* [What you have to do] For every line below, set down an identical copy.

* [Excerpted data]
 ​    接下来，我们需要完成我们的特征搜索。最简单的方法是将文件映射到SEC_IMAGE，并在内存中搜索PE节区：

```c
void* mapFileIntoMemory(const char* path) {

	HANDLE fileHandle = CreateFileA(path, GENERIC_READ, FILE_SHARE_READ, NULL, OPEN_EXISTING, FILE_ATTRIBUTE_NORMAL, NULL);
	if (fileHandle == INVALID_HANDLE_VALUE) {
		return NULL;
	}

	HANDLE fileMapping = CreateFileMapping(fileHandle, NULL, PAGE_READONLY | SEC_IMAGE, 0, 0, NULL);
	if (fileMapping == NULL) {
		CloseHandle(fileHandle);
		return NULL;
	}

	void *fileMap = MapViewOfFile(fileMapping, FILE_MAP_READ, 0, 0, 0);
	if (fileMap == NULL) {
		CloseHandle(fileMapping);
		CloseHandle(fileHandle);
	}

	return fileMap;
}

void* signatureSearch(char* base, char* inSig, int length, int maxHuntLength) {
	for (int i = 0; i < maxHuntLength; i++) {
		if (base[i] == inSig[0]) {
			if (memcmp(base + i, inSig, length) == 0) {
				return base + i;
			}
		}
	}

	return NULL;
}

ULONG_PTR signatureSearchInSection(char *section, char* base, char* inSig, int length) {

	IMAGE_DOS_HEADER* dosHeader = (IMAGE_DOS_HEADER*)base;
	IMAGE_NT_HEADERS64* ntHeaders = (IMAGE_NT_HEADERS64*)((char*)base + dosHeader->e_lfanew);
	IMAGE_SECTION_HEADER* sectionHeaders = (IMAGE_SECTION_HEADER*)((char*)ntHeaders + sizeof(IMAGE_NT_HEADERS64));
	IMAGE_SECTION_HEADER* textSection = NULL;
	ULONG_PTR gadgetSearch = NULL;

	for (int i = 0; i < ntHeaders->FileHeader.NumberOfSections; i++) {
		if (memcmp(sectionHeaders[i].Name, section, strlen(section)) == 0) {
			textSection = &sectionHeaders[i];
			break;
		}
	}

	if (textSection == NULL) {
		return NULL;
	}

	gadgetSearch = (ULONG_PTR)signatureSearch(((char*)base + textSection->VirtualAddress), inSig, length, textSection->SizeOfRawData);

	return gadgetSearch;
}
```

* [Solved problem]
 ​    接下来，我们需要完成我们的特征搜索。最简单的方法是将文件映射到SEC_IMAGE，并在内存中搜索PE节区：

```c
void* mapFileIntoMemory(const char* path) {

	HANDLE fileHandle = CreateFileA(path, GENERIC_READ, FILE_SHARE_READ, NULL, OPEN_EXISTING, FILE_ATTRIBUTE_NORMAL, NULL);
	if (fileHandle == INVALID_HANDLE_VALUE) {
		return NULL;
	}

	HANDLE fileMapping = CreateFileMapping(fileHandle, NULL, PAGE_READONLY | SEC_IMAGE, 0, 0, NULL);
	if (fileMapping == NULL) {
		CloseHandle(fileHandle);
		return NULL;
	}

	void *fileMap = MapViewOfFile(fileMapping, FILE_MAP_READ, 0, 0, 0);
	if (fileMap == NULL) {
		CloseHandle(fileMapping);
		CloseHandle(fileHandle);
	}

	return fileMap;
}

void* signatureSearch(char* base, char* inSig, int length, int maxHuntLength) {
	for (int i = 0; i < maxHuntLength; i++) {
		if (base[i] == inSig[0]) {
			if (memcmp(base + i, inSig, length) == 0) {
				return base + i;
			}
		}
	}

	return NULL;
}

ULONG_PTR signatureSearchInSection(char *section, char* base, char* inSig, int length) {

	IMAGE_DOS_HEADER* dosHeader = (IMAGE_DOS_HEADER*)base;
	IMAGE_NT_HEADERS64* ntHeaders = (IMAGE_NT_HEADERS64*)((char*)base + dosHeader->e_lfanew);
	IMAGE_SECTION_HEADER* sectionHeaders = (IMAGE_SECTION_HEADER*)((char*)ntHeaders + sizeof(IMAGE_NT_HEADERS64));
	IMAGE_SECTION_HEADER* textSection = NULL;
	ULONG_PTR gadgetSearch = NULL;

	for (int i = 0; i < ntHeaders->FileHeader.NumberOfSections; i++) {
		if (memcmp(sectionHeaders[i].Name, section, strlen(section)) == 0) {
			textSection = &sectionHeaders[i];
			break;
		}
	}

	if (textSection == NULL) {
		return NULL;
	}

	gadgetSearch = (ULONG_PTR)signatureSearch(((char*)base + textSection->VirtualAddress), inSig, length, textSection->SizeOfRawData);

	return gadgetSearch;
}
```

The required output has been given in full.